Defintion: If $L:V\to V$ is a linear map of vector spaces over a field, an eigenvector for $L$ is a nonzero $v\in V$ such that $Lv=av$ for some $a\in F$. The scalar $a$ is called an eigenvalue.

If $V$ is finite dimensional and $a$ is an eigenvalue, then $L-aI$ is a non-invertible linear map from $V\to V$, so it’s determinant is zero. Therefore the eigenvalues of $L$ are all roots of the characteristic polynomial \(P_{L}(T)=\det(L-TI).\)

Proposition: Let $V$ be a finite dimensional complex vector space and $L:V\to V$ be a linear map. Then $L$ has an eigenvector.

Proof: (See Axler, 5.21). Choose nonzero $v\in V$ and consider the elements $v,L(v),L(L(v)),\ldots, L^n(V)$. There are $n+1$ of these, so they are linearly dependent.

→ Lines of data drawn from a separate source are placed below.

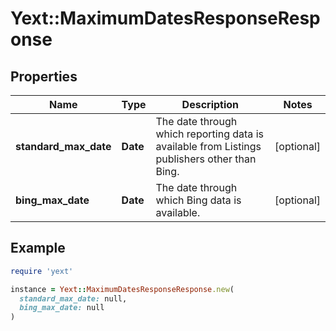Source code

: # Yext::MaximumDatesResponseResponse

## Properties

| Name | Type | Description | Notes |
| ---- | ---- | ----------- | ----- |
| **standard_max_date** | **Date** | The date through which reporting data is available from Listings publishers other than Bing. | [optional] |
| **bing_max_date** | **Date** | The date through which Bing data is available. | [optional] |

## Example

```ruby
require 'yext'

instance = Yext::MaximumDatesResponseResponse.new(
  standard_max_date: null,
  bing_max_date: null
)
```


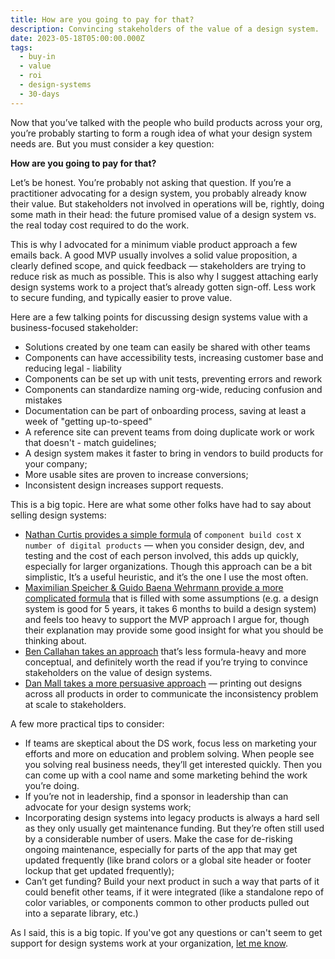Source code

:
 ```yaml
---
title: How are you going to pay for that?
description: Convincing stakeholders of the value of a design system.
date: 2023-05-18T05:00:00.000Z
tags:
  - buy-in
  - value
  - roi
  - design-systems
  - 30-days
---
```


Now that you’ve talked with the people who build products across your org, you’re probably starting to form a rough idea of what your design system needs are. But you must consider a key question:

**How are you going to pay for that?**

Let’s be honest. You’re probably not asking that question. If you’re a practitioner advocating for a design system, you probably already know their value.
But stakeholders not involved in operations will be, rightly, doing some math in their head: the future promised value of a design system vs. the real today cost required to do the work.

This is why I advocated for a minimum viable product approach a few emails back. A good MVP usually involves a solid value proposition, a clearly defined scope, and quick feedback — stakeholders are trying to reduce risk as much as possible. This is also why I suggest attaching early design systems work to a project that’s already gotten sign-off. Less work to secure funding, and typically easier to prove value.

Here are a few talking points for discussing design systems value with a business-focused stakeholder:

- Solutions created by one team can easily be shared with other teams
- Components can have accessibility tests, increasing customer base and reducing legal - liability
- Components can be set up with unit tests, preventing errors and rework
- Components can standardize naming org-wide, reducing confusion and mistakes
- Documentation can be part of onboarding process, saving at least a week of "getting up-to-speed"
- A reference site can prevent teams from doing duplicate work or work that doesn't - match guidelines;
- A design system makes it faster to bring in vendors to build products for your company;
- More usable sites are proven to increase conversions;
- Inconsistent design increases support requests.

This is a big topic. Here are what some other folks have had to say about selling design systems:

- [Nathan Curtis provides a simple formula](https://medium.com/eightshapes-llc/and-you-thought-buttons-were-easy-26eb5b5c1871) of `component build cost` x `number of digital products` — when you consider design, dev, and testing and the cost of each person involved, this adds up quickly, especially for larger organizations. Though this approach can be a bit simplistic, It’s a useful heuristic, and it’s the one I use the most often.
- [Maximilian Speicher & Guido Baena Wehrmann provide a more complicated formula](https://www.smashingmagazine.com/2022/09/formula-roi-design-system/) that is filled with some assumptions (e.g. a design system is good for 5 years, it takes 6 months to build a design system) and feels too heavy to support the MVP approach I argue for, though their explanation may provide some good insight for what you should be thinking about.
- [Ben Callahan takes an approach](https://alistapart.com/article/selling-design-systems/) that’s less formula-heavy and more conceptual, and definitely worth the read if you’re trying to convince stakeholders on the value of design systems.
- [Dan Mall takes a more persuasive approach](https://danmall.com/posts/selling-design-systems/) — printing out designs across all products in order to communicate the inconsistency problem at scale to stakeholders.

A few more practical tips to consider:

- If teams are skeptical about the DS work, focus less on marketing your efforts and more on education and problem solving. When people see you solving real business needs, they’ll get interested quickly. Then you can come up with a cool name and some marketing behind the work you’re doing.
- If you’re not in leadership, find a sponsor in leadership than can advocate for your design systems work;
- Incorporating design systems into legacy products is always a hard sell as they only usually get maintenance funding. But they’re often still used by a considerable number of users. Make the case for de-risking ongoing maintenance, especially for parts of the app that may get updated frequently (like brand colors or a global site header or footer lockup that get updated frequently);
- Can’t get funding? Build your next product in such a way that parts of it could benefit other teams, if it were integrated (like a standalone repo of color variables, or components common to other products pulled out into a separate library, etc.)

As I said, this is a big topic. If you've got any questions or can't seem to get support for design systems work at your organization, [let me know](/contact/).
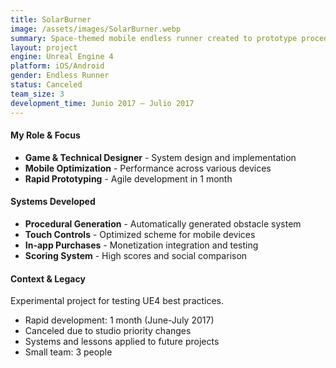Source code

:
 ```yaml
---
title: SolarBurner
image: /assets/images/SolarBurner.webp
summary: Space-themed mobile endless runner created to prototype procedural systems and refine mobile optimization techniques.
layout: project
engine: Unreal Engine 4
platform: iOS/Android
gender: Endless Runner
status: Canceled
team_size: 3
development_time: Junio 2017 – Julio 2017
---
```

<div class="info-sections">
  <div class="info-section">
    <h4> My Role & Focus</h4>
    <ul>
      <li><strong>Game & Technical Designer</strong> - System design and implementation</li>
      <li><strong>Mobile Optimization</strong> - Performance across various devices</li>
      <li><strong>Rapid Prototyping</strong> - Agile development in 1 month</li>
    </ul>
  </div>
  
  <div class="info-section">
    <h4> Systems Developed</h4>
    <ul>
      <li><strong>Procedural Generation</strong> - Automatically generated obstacle system</li>
      <li><strong>Touch Controls</strong> - Optimized scheme for mobile devices</li>
      <li><strong>In-app Purchases</strong> - Monetization integration and testing</li>
      <li><strong>Scoring System</strong> - High scores and social comparison</li>
    </ul>
  </div>
  
  <div class="info-section">
    <h4> Context & Legacy</h4>
    <p>Experimental project for testing UE4 best practices.</p>
    <ul>
      <li>Rapid development: 1 month (June-July 2017)</li>
      <li>Canceled due to studio priority changes</li>
      <li>Systems and lessons applied to future projects</li>
      <li>Small team: 3 people</li>
    </ul>
  </div>
</div>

In fact there is a relation \(a_0v + a_1L(V)+\cdots+a_kL^k(v)=(a_0+a_1 L+\cdots + a_kL^k)v=0\) where $k$ is minimal. By the fundamental theorem of algebra, the polynomial \(p(T)=a_1+a_1T+\ldots, a_kT^k\) has a root $\lambda$ and \(p(T)=(T-\lambda)q(T).\). Therefore $(L-\lambda)q(L)v=0$. Since $q(T)$ has degree less than $k$, we have $q(L)v\not=0$, so $q(L)v$ is an eigenvector with eigenvalue $\lambda$.

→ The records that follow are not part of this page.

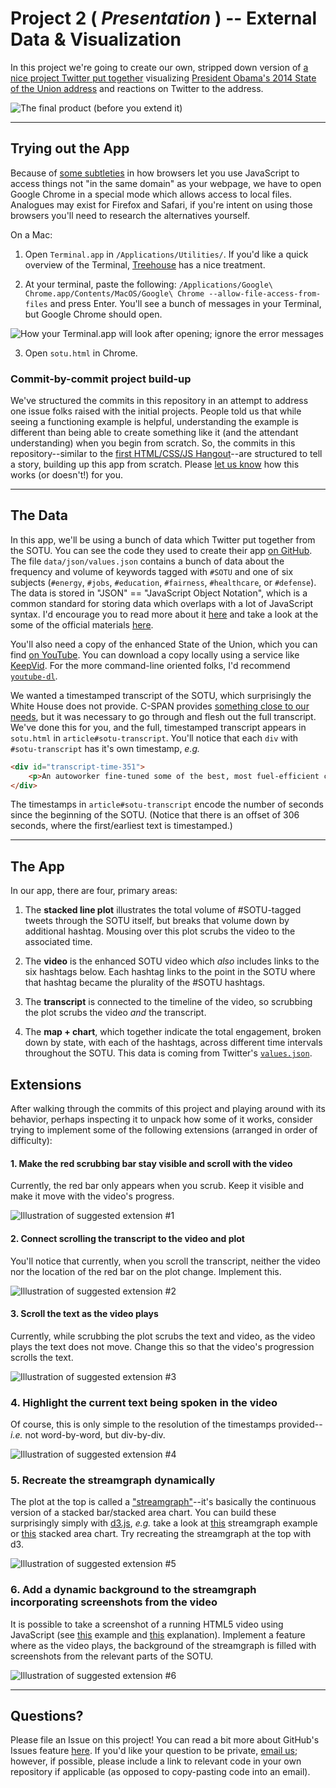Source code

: Project 2 ( _Presentation_ ) -- External Data & Visualization
===

In this project we're going to create our own, stripped down version of [a nice project Twitter put together](twitter.github.io/interactive/sotu2014) visualizing [President Obama's 2014 State of the Union address](http://www.c-span.org/video/?316796-1/state-union-address) and reactions on Twitter to the address.

![The final product (before you extend it)](./README-media/Screenshot.png)

---

## Trying out the App

Because of [some subtleties](https://stackoverflow.com/questions/8449716/cross-origin-requests-are-only-supported-for-http-but-its-not-cross-domain/14490982#14490982) in how browsers let you use JavaScript to access things not "in the same domain" as your webpage, we have to open Google Chrome in a special mode which allows access to local files.  Analogues may exist for Firefox and Safari, if you're intent on using those browsers you'll need to research the alternatives yourself.

On a Mac:
1. Open `Terminal.app` in `/Applications/Utilities/`.  If you'd like a quick overview of the Terminal, [Treehouse](http://blog.teamtreehouse.com/introduction-to-the-mac-os-x-command-line) has a nice treatment.

2. At your terminal, paste the following: `/Applications/Google\ Chrome.app/Contents/MacOS/Google\ Chrome --allow-file-access-from-files` and press Enter.  You'll see a bunch of messages in your Terminal, but Google Chrome should open.

![How your Terminal.app will look after opening; ignore the error messages](./README-media/ChromeTerminal.png)

3. Open `sotu.html` in Chrome.


### Commit-by-commit project build-up

We've structured the commits in this repository in an attempt to address one issue folks raised with the initial projects.  People told us that while seeing a functioning example is helpful, understanding the example is different than being able to create something like it (and the attendant understanding) when you begin from scratch.  So, the commits in this repository--similar to the [first HTML/CSS/JS Hangout](https://github.com/DGMD-E-15/HTML-CSS-JS-Hangout-1)--are structured to tell a story, building up this app from scratch.  Please [let us know](mailto:dgmde15@gmail.com) how this works (or doesn't!) for you.

---

## The Data

In this app, we'll be using a bunch of data which Twitter put together from the SOTU.  You can see the code they used to create their app [on GitHub](https://github.com/twitter/interactive/tree/gh-pages/sotu2014).  The file `data/json/values.json` contains a bunch of data about the frequency and volume of keywords tagged with `#SOTU` and one of six subjects (`#energy`, `#jobs`, `#education`, `#fairness`, `#healthcare`, or `#defense`).  The data is stored in "JSON" == "JavaScript Object Notation", which is a common standard for storing data which overlaps with a lot of JavaScript syntax.  I'd encourage you to read more about it [here](http://www.copterlabs.com/blog/json-what-it-is-how-it-works-how-to-use-it/) and take a look at the some of the official materials [here](http://www.json.org/js.html).

You'll also need a copy of the enhanced State of the Union, which you can find [on YouTube](https://www.youtube.com/watch?v=arhBRouSmWs).  You can download a copy locally using a service like [KeepVid](http://keepvid.com/).  For the more command-line oriented folks, I'd recommend [`youtube-dl`](http://rg3.github.io/youtube-dl/download.html).

We wanted a timestamped transcript of the SOTU, which surprisingly the White House does not provide.  C-SPAN provides [something close to our needs](http://www.c-span.org/video/?316796-1/state-union-address), but it was necessary to go through and flesh out the full transcript.  We've done this for you, and the full, timestamped transcript appears in `sotu.html` in `article#sotu-transcript`.  You'll notice that each `div` with `#sotu-transcript` has it's own timestamp, _e.g._

```HTML
<div id="transcript-time-351">
	<p>An autoworker fine-tuned some of the best, most fuel-efficient cars in the world, and did his part to help America wean itself off foreign oil.</p>
</div>
```

The timestamps in `article#sotu-transcript` encode the number of seconds since the beginning of the SOTU.  (Notice that there is an offset of 306 seconds, where the first/earliest text is timestamped.)

---

## The App

In our app, there are four, primary areas:
1. The **stacked line plot** illustrates the total volume of #SOTU-tagged tweets through the SOTU itself, but breaks that volume down by additional hashtag.  Mousing over this plot scrubs the video to the associated time.

2. The **video** is the enhanced SOTU video which _also_ includes links to the six hashtags below.  Each hashtag links to the point in the SOTU where that hashtag became the plurality of the #SOTU hashtags.

3. The **transcript** is connected to the timeline of the video, so scrubbing the plot scrubs the video _and_ the transcript.

4. The **map + chart**, which together indicate the total engagement, broken down by state, with each of the hashtags, across different time intervals throughout the SOTU.  This data is coming from Twitter's [`values.json`](https://github.com/twitter/interactive/blob/gh-pages/sotu2014/data/json/values.json).


## Extensions

After walking through the commits of this project and playing around with its behavior, perhaps inspecting it to unpack how some of it works, consider trying to implement some of the following extensions (arranged in order of difficulty):

#### 1. Make the red scrubbing bar stay visible and scroll with the video

Currently, the red bar only appears when you scrub.  Keep it visible and make it move with the video's progress.

![Illustration of suggested extension #1](./README-media/Extension-1.png)

#### 2. Connect scrolling the transcript to the video and plot

You'll notice that currently, when you scroll the transcript, neither the video nor the location of the red bar on the plot change.  Implement this.

![Illustration of suggested extension #2](./README-media/Extension-2.png)

#### 3. Scroll the text as the video plays

Currently, while scrubbing the plot scrubs the text and video, as the video plays the text does not move.  Change this so that the video's progression scrolls the text.

![Illustration of suggested extension #3](./README-media/Extension-3.png)

### 4. Highlight the current text being spoken in the video

Of course, this is only simple to the resolution of the timestamps provided--_i.e._ not word-by-word, but div-by-div.

![Illustration of suggested extension #4](./README-media/Extension-4.png)

### 5. Recreate the streamgraph dynamically

The plot at the top is called a ["streamgraph"](https://en.wikipedia.org/wiki/Streamgraph)--it's basically the continuous version of a stacked bar/stacked area chart.  You can build these surprisingly simply with [d3.js](http://d3js.org/), _e.g._ take a look at [this](http://bl.ocks.org/mbostock/4060954) streamgraph example or [this](http://bl.ocks.org/mbostock/3885211) stacked area chart.  Try recreating the streamgraph at the top with d3.

![Illustration of suggested extension #5](./README-media/Extension-5.png)

### 6. Add a dynamic background to the streamgraph incorporating screenshots from the video

It is possible to take a screenshot of a running HTML5 video using JavaScript (see [this](http://html5multimedia.com/code/ch9/video-canvas-screenshot.html) example and [this](http://html5doctor.com/video-canvas-magic/) explanation).  Implement a feature where as the video plays, the background of the streamgraph is filled with screenshots from the relevant parts of the SOTU.

![Illustration of suggested extension #6](./README-media/Extension-6.png)

---

## Questions?

Please file an Issue on this project!  You can read a bit more about GitHub's Issues feature [here](https://github.com/blog/831-issues-2-0-the-next-generation).  If you'd like your question to be private, [email us](mailto:dgmde15@gmail.com); however, if possible, please include a link to relevant code in your own repository if applicable (as opposed to copy-pasting code into an email).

The fact that $\C$ is algebraically closed is essential here. The matrix \(\left(\begin{matrix} 0 & 1 \\ -1 & 0\end{matrix}\right)\) gives a linear map on $\R^{2}$ corresponding to a ninety degree rotation; it has no eigenvector.

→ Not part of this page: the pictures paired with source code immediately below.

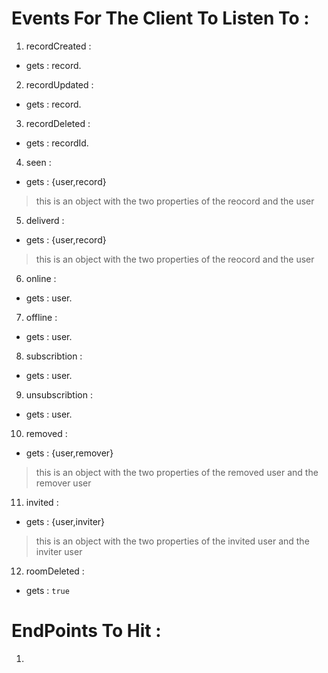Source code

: # Events For The Client To Listen To :
1. recordCreated :
* gets : record.

2. recordUpdated : 
* gets : record.

3. recordDeleted : 
* gets : recordId.

4. seen :
* gets : {user,record}
> this is an object with the two properties of the reocord and the user

5. deliverd :
* gets : {user,record}
> this is an object with the two properties of the reocord and the user

6. online :
* gets : user.

7. offline : 
* gets : user.

8. subscribtion : 
* gets : user.

9. unsubscribtion :
* gets : user.

10. removed :
* gets : {user,remover}
> this is an object with the two properties of the removed user and the remover user


11. invited :
* gets : {user,inviter}
> this is an object with the two properties of the invited user and the inviter user

12. roomDeleted :
* gets : ```true```

# EndPoints To Hit :
1. 
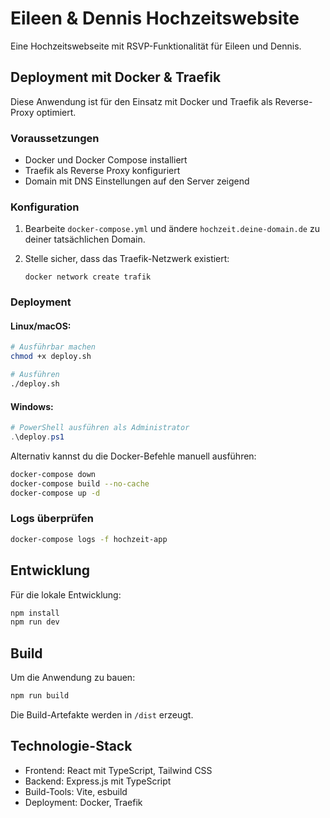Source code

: # Eileen & Dennis Hochzeitswebsite

Eine Hochzeitswebseite mit RSVP-Funktionalität für Eileen und Dennis.

## Deployment mit Docker & Traefik

Diese Anwendung ist für den Einsatz mit Docker und Traefik als Reverse-Proxy optimiert.

### Voraussetzungen

- Docker und Docker Compose installiert
- Traefik als Reverse Proxy konfiguriert
- Domain mit DNS Einstellungen auf den Server zeigend

### Konfiguration

1. Bearbeite `docker-compose.yml` und ändere `hochzeit.deine-domain.de` zu deiner tatsächlichen Domain.

2. Stelle sicher, dass das Traefik-Netzwerk existiert:
   ```
   docker network create trafik
   ```

### Deployment

#### Linux/macOS:

```bash
# Ausführbar machen
chmod +x deploy.sh

# Ausführen
./deploy.sh
```

#### Windows:

```powershell
# PowerShell ausführen als Administrator
.\deploy.ps1
```

Alternativ kannst du die Docker-Befehle manuell ausführen:

```bash
docker-compose down
docker-compose build --no-cache
docker-compose up -d
```

### Logs überprüfen

```bash
docker-compose logs -f hochzeit-app
```

## Entwicklung

Für die lokale Entwicklung:

```bash
npm install
npm run dev
```

## Build

Um die Anwendung zu bauen:

```bash
npm run build
```

Die Build-Artefakte werden in `/dist` erzeugt.

## Technologie-Stack

- Frontend: React mit TypeScript, Tailwind CSS
- Backend: Express.js mit TypeScript
- Build-Tools: Vite, esbuild
- Deployment: Docker, Traefik
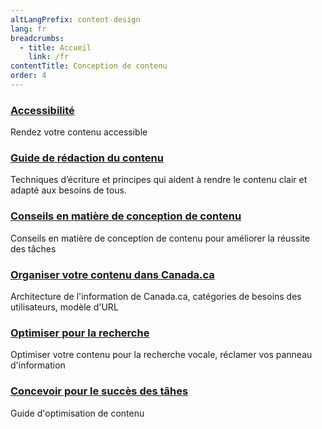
 ```yaml
---
altLangPrefix: content-design
lang: fr
breadcrumbs:
  - title: Accueil
    link: /fr
contentTitle: Conception de contenu
order: 4
---
```


<section class="gc-srvinfo mrgn-bttm-lg">
 <div class="row">
  <div class="wb-eqht">
    <section class="col-sm-6">
      <h3><a href="./conception-contenu/accessibilite/">Accessibilité</a></h3>
      <p>
        Rendez votre contenu accessible
      </p>
    </section>
    <section class="col-sm-6">
      <h3><a href="https://www.canada.ca/fr/secretariat-conseil-tresor/services/communications-gouvernementales/guide-redaction-contenu-canada.html">Guide de rédaction du contenu</a></h3>
      <p>
        Techniques d’écriture et principes qui aident à rendre le contenu clair et adapté aux besoins de tous.
      </p>
    </section>
    <section class="col-sm-6">
      <h3><a href="./conception-contenu/conseils-conception/">Conseils en matière de conception de contenu</a></h3>
      <p>Conseils en matière de conception de contenu pour améliorer la réussite des tâches</p>
    </section>
    <section class="col-sm-6">
      <h3><a href="./conception-contenu/architecture-information/">Organiser votre contenu dans Canada.ca</a></h3>
      <p>
        Architecture de l'information de Canada.ca, catégories de besoins des utilisateurs, modèle d'URL
      </p>
    </section>
    <section class="col-sm-6">
      <h3><a href="./conception-contenu/recherche/">Optimiser pour la recherche</a></h3>
      <p>
        Optimiser votre contenu pour la recherche vocale, réclamer vos panneau d'information
      </p>
    </section>
    <section class="col-sm-6">
      <h3><a href="./conception-contenu/concevoir-succes-taches/">Concevoir pour le succès des tâhes</a></h3>
      <p>
        Guide d'optimisation de contenu
      </p>
    </section>
  </div>
</div>
</section>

Even over $\C$, a linear map need only have one eigenvector/value pair. For example the matrix \(\left(\begin{matrix} 1 & 1 \\ 0 & 1\end{matrix}\right)\) has eigenvector \(\left(\begin{matrix} 1 \\ 0 \end{matrix}\right)\), but that’s the only one.

Proposition: Suppose that $L:V\to V$ is a linear map and $v_1,\ldots, v_n$ is a basis for $V$ consisting of eigenvectors of $L$. Then the matrix of $L$ in that basis is diagonal.

Linear maps with this property are called diagonalizable; as we saw above, not all linear maps have this property, and figuring out exactly what’s going on here is an important problem in linear algebra that we’ll discuss in the broader context of modules over principal ideal domains next semester.

Real and complex dot products

If $z=(z_1,\ldots, z_n)$ and $w=(w_1,\ldots, w_n)$ are elements of $\C^{n}$, then \(z\cdot w=\langle z,w\rangle = \sum z_i\overline{w}_{i}.\) (Notice that if $z$ and $w$ are real, this is the usual real dot product).

Then this dot product is:

  • nondegenerate, so $z\cdot z=0$ if and only if $z=0$;
  • linear in $z$ and “conjugate linear” in $w$
  • positive definite, meaning $\langle z,z\rangle$ is real and greater than zero for all $z\not=0$.
  • satisfies $\langle z,w\rangle=\overline{\langle w,z\rangle}$

Lemma: Suppose $A\in M_{n}(\C)$. Then $\langle Av,w\rangle =\langle v,\overline{A}^{T}w\rangle$. (Here $\overline{A}$ means the matrix whose entries are the conjugates of those in $A$.)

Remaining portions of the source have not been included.